One can claim that the vast usage of thoracoplasty on all of our patients was too aggressive. However, thoracoplasty has been shown to give better rib hump correction and satisfactory clinical outcomes without pulmonary function compromise, even in patients who underwent DVR [27]. None of our patients required thoracic tube or had any other complication related to thoracoplasty.

In recent years there is a trend toward new correction techniques, the direct vertebral rotation (DVR) and direct vertebral de-rotation (DVD). The DVR applies a de-rotation maneuver on the apical vertebra in the opposite direction to the rod de-rotation and DVD applies vertebral de-rotation maneuvers on each vertebral level in the instrumented segment. Both methods require the insertion of bilateral screws in every manipulated segment. Some studies comparing direct vertebral rotation to simple rod de-rotation maneuvers, found a better coronal and rotational correction using these new methods [2830]. Others have shown mixed results with a better correction in the main and proximal thoracic curve with the direct vertebral de-rotation system but not as good results with regards to the lumbar curve [31]. The combination of these relatively new correction techniques and CT-guided navigation pedicles screw insertion which significantly enhances accuracy and safety placement of thoracic pedicle screws [32] is promising. However, Hicks et al. [21], in their systematic review of complications associated with pedicle screw fixation in scoliosis surgery, state that the high incidence of patients with mal-positioned screw obligate us to use techniques that can decrease screw mal-positioning including inserting only the number of screws necessary for a given curve at the strategic levels.

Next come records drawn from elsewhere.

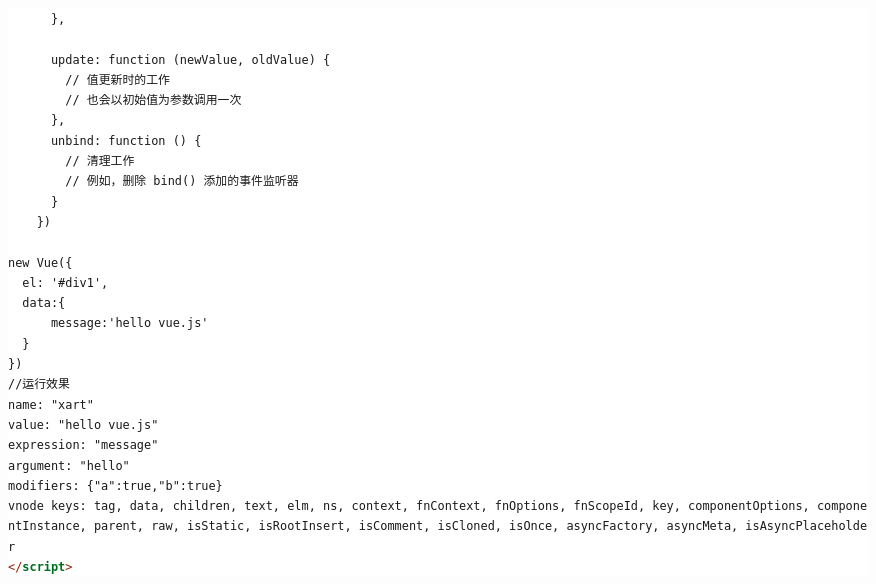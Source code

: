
 ```html
      },
       
      update: function (newValue, oldValue) {
        // 值更新时的工作
        // 也会以初始值为参数调用一次
      },
      unbind: function () {
        // 清理工作
        // 例如，删除 bind() 添加的事件监听器
      }
    })
     
new Vue({
  el: '#div1',
  data:{
      message:'hello vue.js'
  }
})
//运行效果
name: "xart"
value: "hello vue.js"
expression: "message"
argument: "hello"
modifiers: {"a":true,"b":true}
vnode keys: tag, data, children, text, elm, ns, context, fnContext, fnOptions, fnScopeId, key, componentOptions, componentInstance, parent, raw, isStatic, isRootInsert, isComment, isCloned, isOnce, asyncFactory, asyncMeta, isAsyncPlaceholder
</script>


```

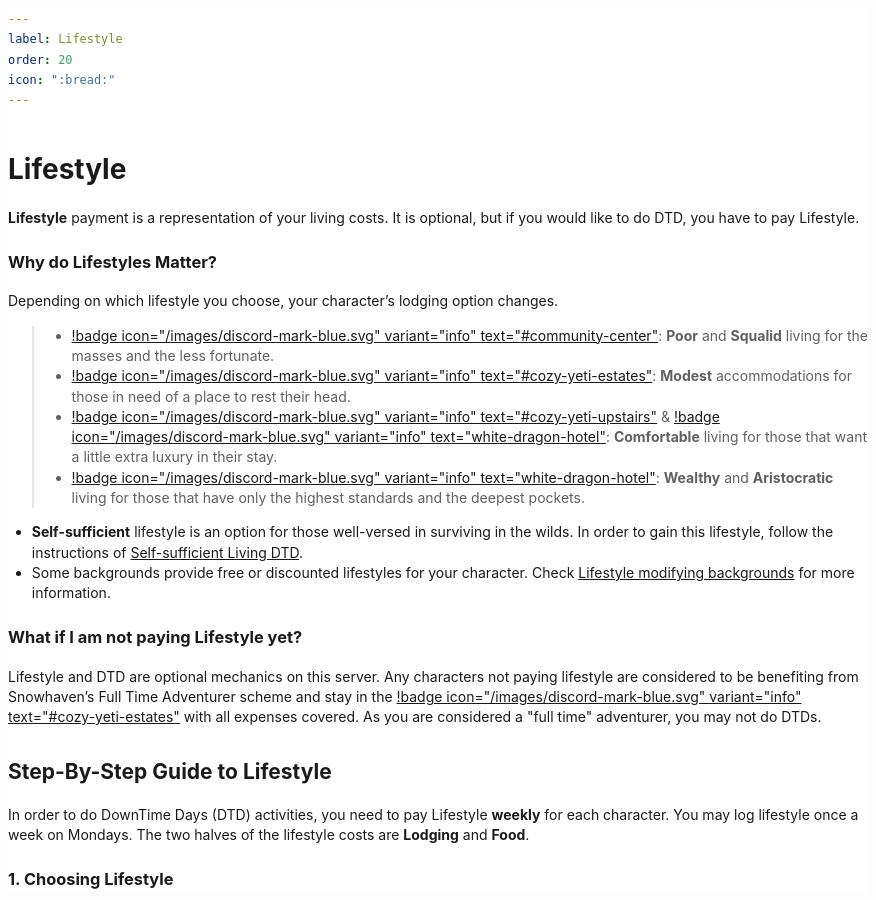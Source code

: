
 ```yaml
---
label: Lifestyle
order: 20
icon: ":bread:"
---
```

# Lifestyle

**Lifestyle** payment is a representation of your living costs. It is optional, but if you would like to do DTD, you have to pay Lifestyle.

### Why do Lifestyles Matter?

Depending on which lifestyle you choose, your character’s lodging option changes.

> - [!badge icon="/images/discord-mark-blue.svg" variant="info" text="#community-center"](https://discord.com/channels/512870694883950598/586370313755820032): **Poor** and **Squalid** living for the masses and the less fortunate.
> - [!badge icon="/images/discord-mark-blue.svg" variant="info" text="#cozy-yeti-estates"](https://discord.com/channels/512870694883950598/611385164060295168): **Modest** accommodations for those in need of a place to rest their head.
> - [!badge icon="/images/discord-mark-blue.svg" variant="info" text="#cozy-yeti-upstairs"](https://discord.com/channels/512870694883950598/611385164060295168) & [!badge icon="/images/discord-mark-blue.svg" variant="info" text="white-dragon-hotel"](https://discord.com/channels/512870694883950598/561895920216702976): **Comfortable** living for those that want a little extra luxury in their stay.
> - [!badge icon="/images/discord-mark-blue.svg" variant="info" text="white-dragon-hotel"](https://discord.com/channels/512870694883950598/561895920216702976): **Wealthy** and **Aristocratic** living for those that have only the highest standards and the deepest pockets.

- **Self-sufficient** lifestyle is an option for those well-versed in surviving in the wilds. In order to gain this lifestyle, follow the instructions of [Self-sufficient Living DTD](#self-sufficient-living).
- Some backgrounds provide free or discounted lifestyles for your character. Check [Lifestyle modifying backgrounds](#lifestyle-modifying-backgrounds) for more information.

### What if I am not paying Lifestyle yet?

Lifestyle and DTD are optional mechanics on this server. Any characters not paying lifestyle are considered to be benefiting from Snowhaven’s Full Time Adventurer scheme and stay in the [!badge icon="/images/discord-mark-blue.svg" variant="info" text="#cozy-yeti-estates"](https://discord.com/channels/512870694883950598/611385164060295168) with all expenses covered. As you are considered a "full time" adventurer, you may not do DTDs. 

## Step-By-Step Guide to Lifestyle

In order to do DownTime Days (DTD) activities, you need to pay Lifestyle **weekly** for each character. You may log lifestyle once a week on Mondays. The two halves of the lifestyle costs are **Lodging** and **Food**. 

### 1. Choosing Lifestyle
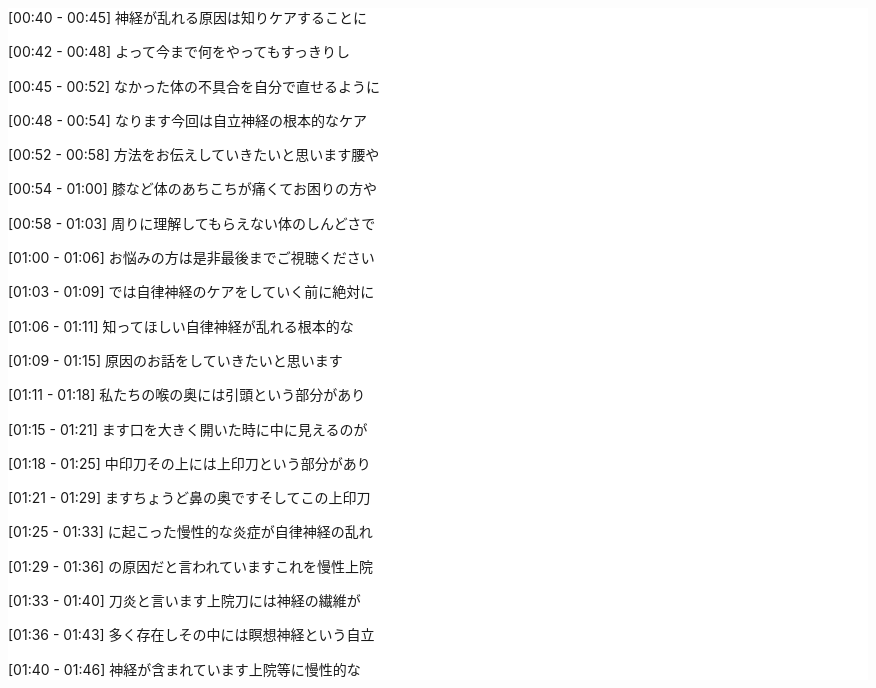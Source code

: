 [00:40 - 00:45]
神経が乱れる原因は知りケアすることに

[00:42 - 00:48]
よって今まで何をやってもすっきりし

[00:45 - 00:52]
なかった体の不具合を自分で直せるように

[00:48 - 00:54]
なります今回は自立神経の根本的なケア

[00:52 - 00:58]
方法をお伝えしていきたいと思います腰や

[00:54 - 01:00]
膝など体のあちこちが痛くてお困りの方や

[00:58 - 01:03]
周りに理解してもらえない体のしんどさで

[01:00 - 01:06]
お悩みの方は是非最後までご視聴ください

[01:03 - 01:09]
では自律神経のケアをしていく前に絶対に

[01:06 - 01:11]
知ってほしい自律神経が乱れる根本的な

[01:09 - 01:15]
原因のお話をしていきたいと思います

[01:11 - 01:18]
私たちの喉の奥には引頭という部分があり

[01:15 - 01:21]
ます口を大きく開いた時に中に見えるのが

[01:18 - 01:25]
中印刀その上には上印刀という部分があり

[01:21 - 01:29]
ますちょうど鼻の奥ですそしてこの上印刀

[01:25 - 01:33]
に起こった慢性的な炎症が自律神経の乱れ

[01:29 - 01:36]
の原因だと言われていますこれを慢性上院

[01:33 - 01:40]
刀炎と言います上院刀には神経の繊維が

[01:36 - 01:43]
多く存在しその中には瞑想神経という自立

[01:40 - 01:46]
神経が含まれています上院等に慢性的な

The method which is presented in this study serves as such an alternative with similar effectiveness regarding the correction and in theory should result in lower risk and costs.

Conclusion

A posterior correction and fusion using all-pedicle-screw constructs carried out using the convex rod de-rotation maneuver offers similar major and minor curve correction when compared to concave rod reduction techniques. There are theoretical advantages in reducing the risk of neurological harm and cost when using the convex rod reduction techniques.

Conflict of interest

None.

Footnotes

The study was approved by the Institutional Review Board of Assaf Harofeh Medical Center.